[[ THE RECORDS open ]]
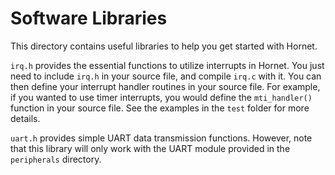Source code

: # Software Libraries
This directory contains useful libraries to help you get started with Hornet. 

`irq.h` provides the essential functions to utilize interrupts in Hornet. You just need to include `irq.h` in your source file, and compile `irq.c` with it. You can then define your interrupt handler routines in your source file. For example, if you wanted to use timer interrupts, you would define the `mti_handler()` function in your source file. See the examples in the `test` folder for more details.

`uart.h` provides simple UART data transmission functions. However, note that this library will only work with the UART module provided in the `peripherals` directory.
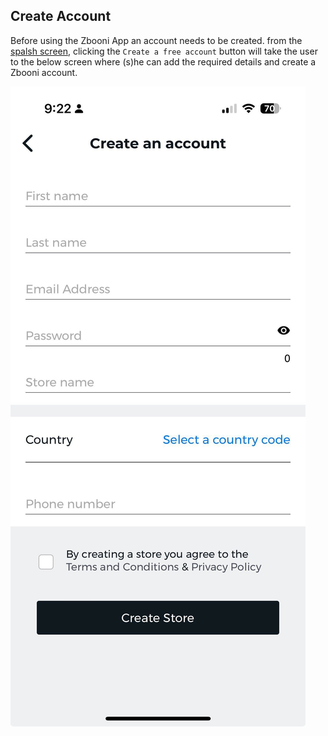 ## Create Account

Before using the Zbooni App an account needs to be created. from the [spalsh screen](./splash-screen.md), clicking the `Create a free account` button will take the user to the below screen where (s)he can add the required details and create a Zbooni account.

![Create a free account](./images/screenshots/create-account/01.jpg?raw=true "Create-account")

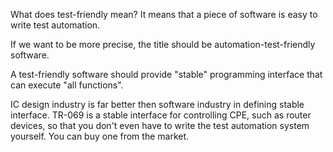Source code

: What does test-friendly mean? It means that a piece of software is easy to write test automation.

If we want to be more precise, the title should be automation-test-friendly software.

A test-friendly software should provide "stable" programming interface that can execute "all functions".

IC design industry is far better then software industry in defining stable interface.
TR-069 is a stable interface for controlling CPE, such as router devices, so that you don't even have to write the test automation system yourself. You can buy one from the market.
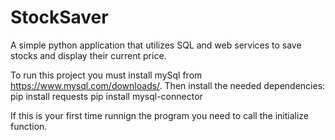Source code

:# StockSaver
A simple python application that utilizes SQL and web services to save stocks and display their current price.

To run this project you must install mySql from https://www.mysql.com/downloads/. Then install the needed dependencies:
pip install requests
pip install mysql-connector

If this is your first time runnign the program you need to call the initialize function.
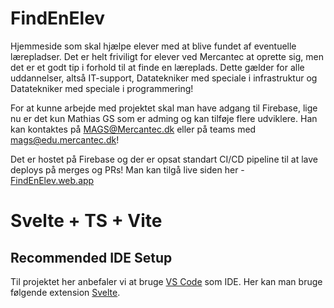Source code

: # FindEnElev
Hjemmeside som skal hjælpe elever med at blive fundet af eventuelle lærepladser. 
Det er helt friviligt for elever ved Mercantec at oprette sig, men det er et godt tip i forhold til at finde en læreplads. Dette gælder for alle uddannelser, altså IT-support, Datatekniker med speciale i infrastruktur og Datatekniker med speciale i programmering!

For at kunne arbejde med projektet skal man have adgang til Firebase, lige nu er det kun Mathias GS som er adming og kan tilføje flere udviklere. Han kan kontaktes på MAGS@Mercantec.dk eller på teams med mags@edu.mercantec.dk!

Det er hostet på Firebase og der er opsat standart CI/CD pipeline til at lave deploys på merges og PRs! Man kan tilgå live siden her - [FindEnElev.web.app](FindEnElev.web.app)

# Svelte + TS + Vite

## Recommended IDE Setup 
Til projektet her anbefaler vi at bruge [VS Code](https://code.visualstudio.com/) som IDE. Her kan man bruge følgende extension [Svelte](https://marketplace.visualstudio.com/items?itemName=svelte.svelte-vscode).

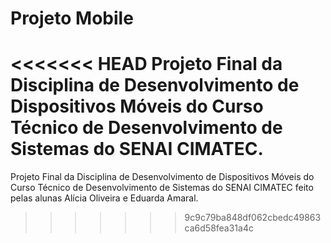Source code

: # Projeto Mobile
<<<<<<< HEAD
Projeto Final da Disciplina de Desenvolvimento de Dispositivos Móveis do Curso Técnico de Desenvolvimento de Sistemas do SENAI CIMATEC.
=======
Projeto Final da Disciplina de Desenvolvimento de Dispositivos Móveis do Curso Técnico de Desenvolvimento de Sistemas do SENAI CIMATEC feito pelas alunas Alícia Oliveira e Eduarda Amaral.
>>>>>>> 9c9c79ba848df062cbedc49863ca6d58fea31a4c
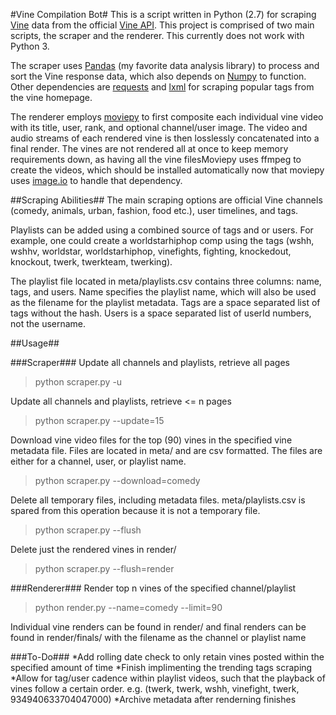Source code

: #Vine Compilation Bot#
This is a script written in Python (2.7) for scraping [Vine][1] data from the official [Vine API][2].  This project is comprised of two main scripts, the scraper and the renderer.  This currently does not work with Python 3.

The scraper uses [Pandas][3] (my favorite data analysis library) to process and sort the Vine response data, which also depends on [Numpy][6] to function.  Other dependencies are [requests][4] and [lxml][5] for scraping popular tags from the vine homepage.

The renderer employs [moviepy][7] to first composite each individual vine video with its title, user, rank, and optional channel/user image.  The video and audio streams of each rendered vine is then losslessly concatenated into a final render.  The vines are not rendered all at once to keep memory requirements down, as having all the vine filesMoviepy uses ffmpeg to create the videos, which should be installed automatically now that moviepy uses [image.io][8] to handle that dependency.

##Scraping Abilities##
The main scraping options are official Vine channels (comedy, animals, urban, fashion, food etc.), user timelines, and tags.  

Playlists can be added using a combined source of tags and or users. For example, one could create a worldstarhiphop comp using the tags (wshh, wshhv, worldstar, worldstarhiphop, vinefights, fighting, knockedout, knockout, twerk, twerkteam, twerking).

The playlist file located in meta/playlists.csv contains three columns: name, tags, and users. Name specifies the playlist name, which will also be used as the filename for the playlist metadata. Tags are a space separated list of tags without the hash.  Users is a space separated list of userId numbers, not the username.

##Usage##

###Scraper###
Update all channels and playlists, retrieve all pages
> python scraper.py -u

Update all channels and playlists, retrieve <= n pages
> python scraper.py --update=15

Download vine video files for the top (90) vines in the specified vine  metadata file. Files are located in meta/ and are csv formatted.  The files are either for a channel, user, or playlist name.
> python scraper.py --download=comedy

Delete all temporary files, including metadata files. meta/playlists.csv is spared from this operation because it is not a temporary file.
> python scraper.py --flush

Delete just the rendered vines in render/
> python scraper.py --flush=render

###Renderer###
Render top n vines of the specified channel/playlist
> python render.py --name=comedy --limit=90

Individual vine renders can be found in render/ and final renders can be found in render/finals/ with the filename as the channel or playlist name

###To-Do###
  *Add rolling date check to only retain vines posted within the specified amount of time
  *Finish implimenting the trending tags scraping
  *Allow for tag/user cadence within playlist videos, such that the playback of vines follow a certain order. e.g. (twerk, twerk, wshh, vinefight, twerk, 934940633704047000)
  *Archive metadata after renderning finishes

[1]: http://vine.co/
[2]: https://github.com/VineAPI/VineAPI/blob/master/endpoints.md
[3]: http://pandas.pydata.org/
[4]: http://docs.python-requests.org/en/latest/
[5]: http://lxml.de/
[6]: http://www.numpy.org/
[7]: https://github.com/Zulko/moviepy
[8]: http://imageio.github.io/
[[ THE RECORDS closed ]]
• **EXERCISE DIRECTIONS**: Show each line in the entries that holds the string "official".

• **OUTPUT FOR THIS TASK**:
This is a script written in Python (2.7) for scraping [Vine][1] data from the official [Vine API][2].  This project is comprised of two main scripts, the scraper and the renderer.  This currently does not work with Python 3.
The main scraping options are official Vine channels (comedy, animals, urban, fashion, food etc.), user timelines, and tags.  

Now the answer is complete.